**Problem details**
Transcribe all of the listing below in full.

**Task data**
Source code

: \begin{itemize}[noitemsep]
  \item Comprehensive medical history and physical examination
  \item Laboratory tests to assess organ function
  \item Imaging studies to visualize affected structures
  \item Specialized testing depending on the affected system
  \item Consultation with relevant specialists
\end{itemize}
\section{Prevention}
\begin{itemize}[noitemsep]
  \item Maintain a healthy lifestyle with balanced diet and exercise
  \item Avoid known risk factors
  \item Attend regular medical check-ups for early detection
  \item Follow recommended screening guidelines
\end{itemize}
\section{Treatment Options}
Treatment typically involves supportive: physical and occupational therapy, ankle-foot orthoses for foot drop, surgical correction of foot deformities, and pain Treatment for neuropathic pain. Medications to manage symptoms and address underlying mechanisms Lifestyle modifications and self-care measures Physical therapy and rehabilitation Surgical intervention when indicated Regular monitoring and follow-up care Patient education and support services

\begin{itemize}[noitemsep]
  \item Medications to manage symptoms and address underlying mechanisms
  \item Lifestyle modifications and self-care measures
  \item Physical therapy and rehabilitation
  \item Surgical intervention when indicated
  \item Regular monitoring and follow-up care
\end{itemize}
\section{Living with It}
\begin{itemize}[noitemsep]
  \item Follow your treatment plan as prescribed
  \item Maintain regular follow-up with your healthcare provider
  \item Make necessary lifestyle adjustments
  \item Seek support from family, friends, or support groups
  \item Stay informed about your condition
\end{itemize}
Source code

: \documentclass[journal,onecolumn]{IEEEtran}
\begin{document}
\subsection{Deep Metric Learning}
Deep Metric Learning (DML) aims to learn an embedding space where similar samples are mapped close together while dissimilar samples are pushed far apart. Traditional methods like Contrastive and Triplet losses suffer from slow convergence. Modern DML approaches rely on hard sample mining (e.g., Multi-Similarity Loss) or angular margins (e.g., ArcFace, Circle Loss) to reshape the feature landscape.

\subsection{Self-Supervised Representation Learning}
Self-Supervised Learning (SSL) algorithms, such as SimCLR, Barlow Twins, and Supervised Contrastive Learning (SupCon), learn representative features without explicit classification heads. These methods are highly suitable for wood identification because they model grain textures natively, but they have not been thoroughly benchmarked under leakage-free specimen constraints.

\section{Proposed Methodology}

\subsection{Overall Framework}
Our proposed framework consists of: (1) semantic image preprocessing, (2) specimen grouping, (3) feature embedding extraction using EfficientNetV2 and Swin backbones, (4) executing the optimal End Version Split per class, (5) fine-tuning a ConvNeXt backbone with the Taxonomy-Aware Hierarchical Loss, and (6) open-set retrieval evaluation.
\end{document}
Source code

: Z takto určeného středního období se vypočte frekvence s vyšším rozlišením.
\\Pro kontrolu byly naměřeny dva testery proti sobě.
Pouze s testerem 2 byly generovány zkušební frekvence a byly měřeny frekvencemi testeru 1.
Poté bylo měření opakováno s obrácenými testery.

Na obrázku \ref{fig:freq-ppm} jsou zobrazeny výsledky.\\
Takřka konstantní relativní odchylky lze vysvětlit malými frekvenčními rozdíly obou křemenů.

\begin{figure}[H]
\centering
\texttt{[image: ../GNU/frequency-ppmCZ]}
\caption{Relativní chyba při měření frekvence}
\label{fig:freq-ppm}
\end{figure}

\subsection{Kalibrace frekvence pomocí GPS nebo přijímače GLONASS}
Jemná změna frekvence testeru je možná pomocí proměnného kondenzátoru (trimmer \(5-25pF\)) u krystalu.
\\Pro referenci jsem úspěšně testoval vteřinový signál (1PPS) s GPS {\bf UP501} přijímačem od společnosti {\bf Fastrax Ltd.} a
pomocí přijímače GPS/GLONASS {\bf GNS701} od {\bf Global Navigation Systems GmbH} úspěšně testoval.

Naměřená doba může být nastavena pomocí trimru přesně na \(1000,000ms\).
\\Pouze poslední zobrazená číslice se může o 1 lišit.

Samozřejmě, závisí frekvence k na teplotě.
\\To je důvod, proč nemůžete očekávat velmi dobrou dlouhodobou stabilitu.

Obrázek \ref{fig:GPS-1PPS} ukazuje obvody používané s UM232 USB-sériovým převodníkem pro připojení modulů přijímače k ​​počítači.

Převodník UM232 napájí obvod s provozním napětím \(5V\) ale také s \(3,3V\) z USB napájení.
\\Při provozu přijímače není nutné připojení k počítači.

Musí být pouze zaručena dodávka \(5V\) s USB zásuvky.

**Reply**
Source code

: \begin{itemize}[noitemsep]
  \item Comprehensive medical history and physical examination
  \item Laboratory tests to assess organ function
  \item Imaging studies to visualize affected structures
  \item Specialized testing depending on the affected system
  \item Consultation with relevant specialists
\end{itemize}
\section{Prevention}
\begin{itemize}[noitemsep]
  \item Maintain a healthy lifestyle with balanced diet and exercise
  \item Avoid known risk factors
  \item Attend regular medical check-ups for early detection
  \item Follow recommended screening guidelines
\end{itemize}
\section{Treatment Options}
Treatment typically involves supportive: physical and occupational therapy, ankle-foot orthoses for foot drop, surgical correction of foot deformities, and pain Treatment for neuropathic pain. Medications to manage symptoms and address underlying mechanisms Lifestyle modifications and self-care measures Physical therapy and rehabilitation Surgical intervention when indicated Regular monitoring and follow-up care Patient education and support services

\begin{itemize}[noitemsep]
  \item Medications to manage symptoms and address underlying mechanisms
  \item Lifestyle modifications and self-care measures
  \item Physical therapy and rehabilitation
  \item Surgical intervention when indicated
  \item Regular monitoring and follow-up care
\end{itemize}
\section{Living with It}
\begin{itemize}[noitemsep]
  \item Follow your treatment plan as prescribed
  \item Maintain regular follow-up with your healthcare provider
  \item Make necessary lifestyle adjustments
  \item Seek support from family, friends, or support groups
  \item Stay informed about your condition
\end{itemize}
Source code

: \documentclass[journal,onecolumn]{IEEEtran}
\begin{document}
\subsection{Deep Metric Learning}
Deep Metric Learning (DML) aims to learn an embedding space where similar samples are mapped close together while dissimilar samples are pushed far apart. Traditional methods like Contrastive and Triplet losses suffer from slow convergence. Modern DML approaches rely on hard sample mining (e.g., Multi-Similarity Loss) or angular margins (e.g., ArcFace, Circle Loss) to reshape the feature landscape.

\subsection{Self-Supervised Representation Learning}
Self-Supervised Learning (SSL) algorithms, such as SimCLR, Barlow Twins, and Supervised Contrastive Learning (SupCon), learn representative features without explicit classification heads. These methods are highly suitable for wood identification because they model grain textures natively, but they have not been thoroughly benchmarked under leakage-free specimen constraints.

\section{Proposed Methodology}

\subsection{Overall Framework}
Our proposed framework consists of: (1) semantic image preprocessing, (2) specimen grouping, (3) feature embedding extraction using EfficientNetV2 and Swin backbones, (4) executing the optimal End Version Split per class, (5) fine-tuning a ConvNeXt backbone with the Taxonomy-Aware Hierarchical Loss, and (6) open-set retrieval evaluation.
\end{document}
Source code

: Z takto určeného středního období se vypočte frekvence s vyšším rozlišením.
\\Pro kontrolu byly naměřeny dva testery proti sobě.
Pouze s testerem 2 byly generovány zkušební frekvence a byly měřeny frekvencemi testeru 1.
Poté bylo měření opakováno s obrácenými testery.

Na obrázku \ref{fig:freq-ppm} jsou zobrazeny výsledky.\\
Takřka konstantní relativní odchylky lze vysvětlit malými frekvenčními rozdíly obou křemenů.

\begin{figure}[H]
\centering
\texttt{[image: ../GNU/frequency-ppmCZ]}
\caption{Relativní chyba při měření frekvence}
\label{fig:freq-ppm}
\end{figure}

\subsection{Kalibrace frekvence pomocí GPS nebo přijímače GLONASS}
Jemná změna frekvence testeru je možná pomocí proměnného kondenzátoru (trimmer \(5-25pF\)) u krystalu.
\\Pro referenci jsem úspěšně testoval vteřinový signál (1PPS) s GPS {\bf UP501} přijímačem od společnosti {\bf Fastrax Ltd.} a
pomocí přijímače GPS/GLONASS {\bf GNS701} od {\bf Global Navigation Systems GmbH} úspěšně testoval.

Naměřená doba může být nastavena pomocí trimru přesně na \(1000,000ms\).
\\Pouze poslední zobrazená číslice se může o 1 lišit.

Samozřejmě, závisí frekvence k na teplotě.
\\To je důvod, proč nemůžete očekávat velmi dobrou dlouhodobou stabilitu.

Obrázek \ref{fig:GPS-1PPS} ukazuje obvody používané s UM232 USB-sériovým převodníkem pro připojení modulů přijímače k ​​počítači.

Převodník UM232 napájí obvod s provozním napětím \(5V\) ale také s \(3,3V\) z USB napájení.
\\Při provozu přijímače není nutné připojení k počítači.

Musí být pouze zaručena dodávka \(5V\) s USB zásuvky.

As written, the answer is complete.